Stored data entries:
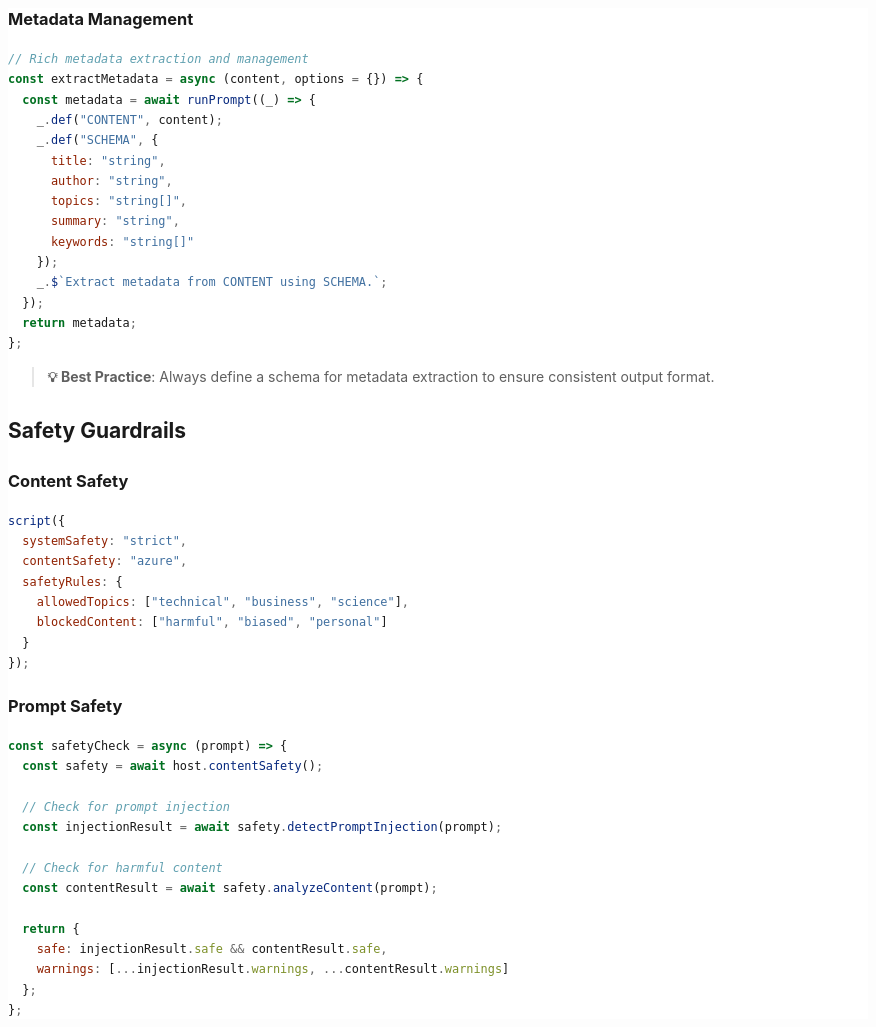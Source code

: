 ### Metadata Management

```javascript
// Rich metadata extraction and management
const extractMetadata = async (content, options = {}) => {
  const metadata = await runPrompt((_) => {
    _.def("CONTENT", content);
    _.def("SCHEMA", {
      title: "string",
      author: "string",
      topics: "string[]",
      summary: "string",
      keywords: "string[]"
    });
    _.$`Extract metadata from CONTENT using SCHEMA.`;
  });
  return metadata;
};
```

> **💡 Best Practice**: Always define a schema for metadata extraction to ensure consistent output format.

## Safety Guardrails

### Content Safety

```javascript
script({
  systemSafety: "strict",
  contentSafety: "azure",
  safetyRules: {
    allowedTopics: ["technical", "business", "science"],
    blockedContent: ["harmful", "biased", "personal"]
  }
});
```

### Prompt Safety

```javascript
const safetyCheck = async (prompt) => {
  const safety = await host.contentSafety();
  
  // Check for prompt injection
  const injectionResult = await safety.detectPromptInjection(prompt);
  
  // Check for harmful content
  const contentResult = await safety.analyzeContent(prompt);
  
  return {
    safe: injectionResult.safe && contentResult.safe,
    warnings: [...injectionResult.warnings, ...contentResult.warnings]
  };
};
```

◆ How to complete this task
The count alone is needed: how many lines of these entries contain the word "const"?

◆ Answer space
6